I've been holding on to an old recurve and was wondering what it is worth today. It's a Ben Pearson Golden Sovereign Mercury Cushion with sight and padded case. It is 70" long with a 36 pound draw and serial number 1058.

Alternatively if anybody knows of an appraisal site...


----------



## nimrod16 (Jun 23, 2011)

*Bump...*

There have been 62 views and nobody can assist me in appraising this bow? Can somebody please help?


----------



## Barry O'Regan (Nov 2, 2008)

nimrod16 said:


> There have been 62 views and nobody can assist me in appraising this bow? Can somebody please help?

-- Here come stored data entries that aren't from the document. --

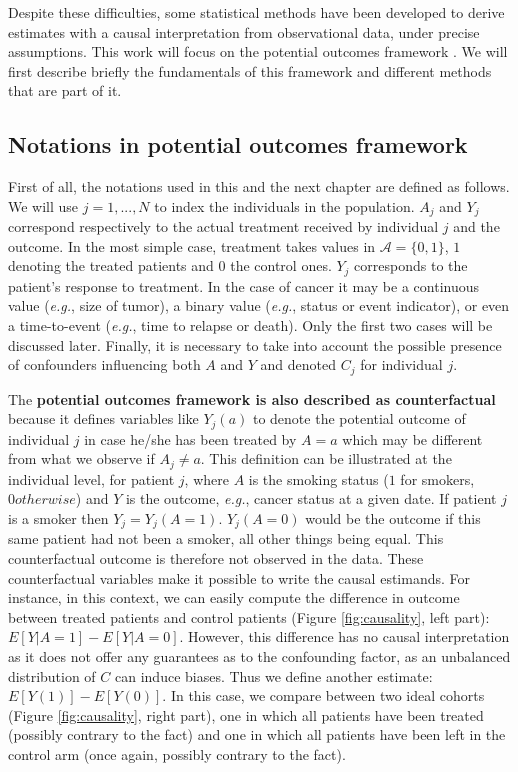 \documentclass[a4paper,12pt,twoside,onecolumn,openright,final,oldfontcommands]{memoir}
\begin{document}
Despite these difficulties, some statistical methods have been developed
to derive estimates with a causal interpretation from observational
data, under precise assumptions. This work will focus on the potential
outcomes framework \citep{rubin1974estimating}. We will first describe
briefly the fundamentals of this framework and different methods that
are part of it.

\subsection{Notations in potential outcomes
framework}\label{notations-in-potential-outcomes-framework}

First of all, the notations used in this and the next chapter are
defined as follows. We will use \(j=1,...,N\) to index the individuals
in the population. \(A_j\) and \(Y_j\) correspond respectively to the
actual treatment received by individual \(j\) and the outcome. In the
most simple case, treatment takes values in \(\mathcal{A}=\{0, 1\}\),
\(1\) denoting the treated patients and \(0\) the control ones. \(Y_j\)
corresponds to the patient's response to treatment. In the case of
cancer it may be a continuous value (\emph{e.g.}, size of tumor), a
binary value (\emph{e.g.}, status or event indicator), or even a
time-to-event (\emph{e.g.}, time to relapse or death). Only the first
two cases will be discussed later. Finally, it is necessary to take into
account the possible presence of confounders influencing both \(A\) and
\(Y\) and denoted \(C_j\) for individual \(j\).

The \textbf{potential outcomes framework is also described as
counterfactual} because it defines variables like \(Y_j(a)\) to denote
the potential outcome of individual \(j\) in case he/she has been
treated by \(A=a\) which may be different from what we observe if
\(A_j\neq a\). This definition can be illustrated at the individual
level, for patient \(j\), where \(A\) is the smoking status (\(1\) for
smokers, \(0 otherwise\)) and \(Y\) is the outcome, \emph{e.g.}, cancer
status at a given date. If patient \(j\) is a smoker then
\(Y_j=Y_j(A=1)\). \(Y_j(A=0)\) would be the outcome if this same patient
had not been a smoker, all other things being equal. This counterfactual
outcome is therefore not observed in the data. These counterfactual
variables make it possible to write the causal estimands. For instance,
in this context, we can easily compute the difference in outcome between
treated patients and control patients (Figure \ref{fig:causality}, left
part): \(E[Y | A=1] - E[Y | A=0].\) However, this difference has no
causal interpretation as it does not offer any guarantees as to the
confounding factor, as an unbalanced distribution of \(C\) can induce
biases. Thus we define another estimate: \(E[Y(1)] - E[Y(0)].\) In this
case, we compare between two ideal cohorts (Figure \ref{fig:causality},
right part), one in which all patients have been treated (possibly
contrary to the fact) and one in which all patients have been left in
the control arm (once again, possibly contrary to the fact).
\end{document}
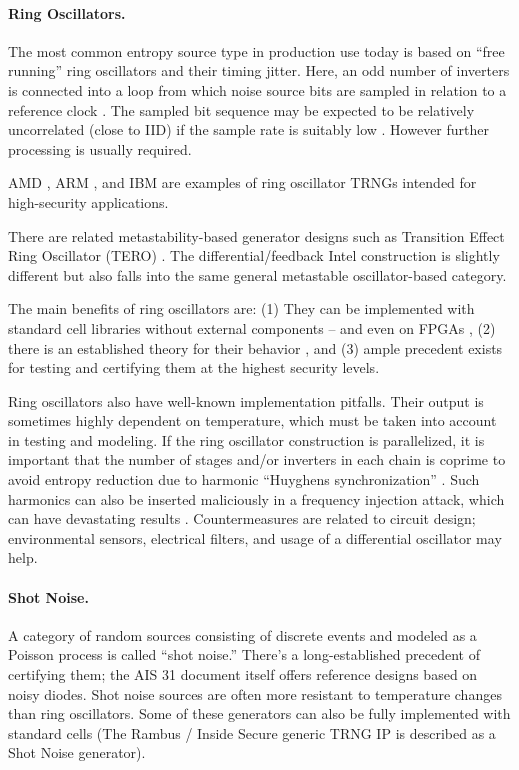     \paragraph{Ring Oscillators.}
    The most common entropy source type in production use today is
    based on ``free running'' ring oscillators and their timing jitter.
    Here, an odd number of inverters is connected into a loop from which
    noise source bits are sampled in relation to a reference clock
    \cite{BaLuMi+11}. The sampled bit sequence may be expected to be
    relatively uncorrelated (close to IID) if the sample rate is suitably low
    \cite{KiSc11}. However further processing is usually required.

    AMD \cite{AM17}, ARM \cite{AR17}, and IBM \cite{LiBaBo+13} are
    examples of ring oscillator TRNGs intended for high-security
    applications.

    There are related metastability-based generator designs such as
    Transition Effect Ring Oscillator (TERO) \cite{VaDr10}.
    The differential/feedback Intel construction \cite{HaKoMa12} is slightly
    different but also falls into the same general metastable
    oscillator-based category.

    The main benefits of ring oscillators are: (1) They can be implemented
    with standard cell libraries without external components --
    and even on FPGAs \cite{VaFiAu+10}, (2) there is an established theory
    for their behavior \cite{HaLe98,HaLiLe99,BaLuMi+11}, and (3) ample
    precedent exists for testing and certifying them at the highest security
    levels.

    Ring oscillators also have well-known implementation pitfalls.
    Their output is sometimes highly dependent on temperature,
    which must be taken into account in testing and modeling.
    If the ring oscillator construction is parallelized, it is important
    that the number of stages and/or inverters in each chain is coprime to
    avoid entropy reduction due to harmonic ``Huyghens synchronization''
    \cite{Ba86}.
    Such harmonics can also be inserted maliciously in a frequency
    injection attack, which can have devastating results \cite{MaMo09}.
    Countermeasures are related to circuit design; environmental sensors,
    electrical filters, and usage of a differential oscillator may help.

    \paragraph{Shot Noise.}
    A category of random sources consisting of discrete events
    and modeled as a Poisson process is called ``shot noise.''
    There's a long-established precedent of certifying them; the
    AIS 31 document \cite{KiSc11} itself offers reference designs based on
    noisy diodes. Shot noise sources are often more resistant to
    temperature changes than ring oscillators.
    Some of these generators can also be fully implemented with standard
    cells (The Rambus / Inside Secure generic TRNG IP \cite{Ra20} is described
    as a Shot Noise generator).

Contact Archery Guy, I bet he will know,he own a bow museum in Canada.


----------



## WillAdams (Jun 6, 2009)

Pictures would help, but even then, there isn't a "Blue Book" for bows.

Value is what someone will pay and the market is small enough that that varies widely.

One can get a rough idea of value by checking auction sites, but it can take a while to get a valid sample.


----------



## nimrod16 (Jun 23, 2011)

*Thanks for the inputs, guys*



nimrod16 said:


> I've been holding on to an old recurve and was wondering what it is worth today. It's a Ben Pearson Golden Sovereign Mercury Cushion with sight and padded case. It is 70" long with a 36 pound draw and serial number 1058.
> 
> Alternatively if anybody knows of an appraisal site...




I do want to sell this bow. I guess I'll have to put it up on some auction sites and take the best offer.


----------



## iceman36 (Feb 18, 2008)

Unless its a bear theres not much market for them,but you may get lucky and find someone looking for one,post it up here and see what you get for offers or ask around on one of the trad sites


----------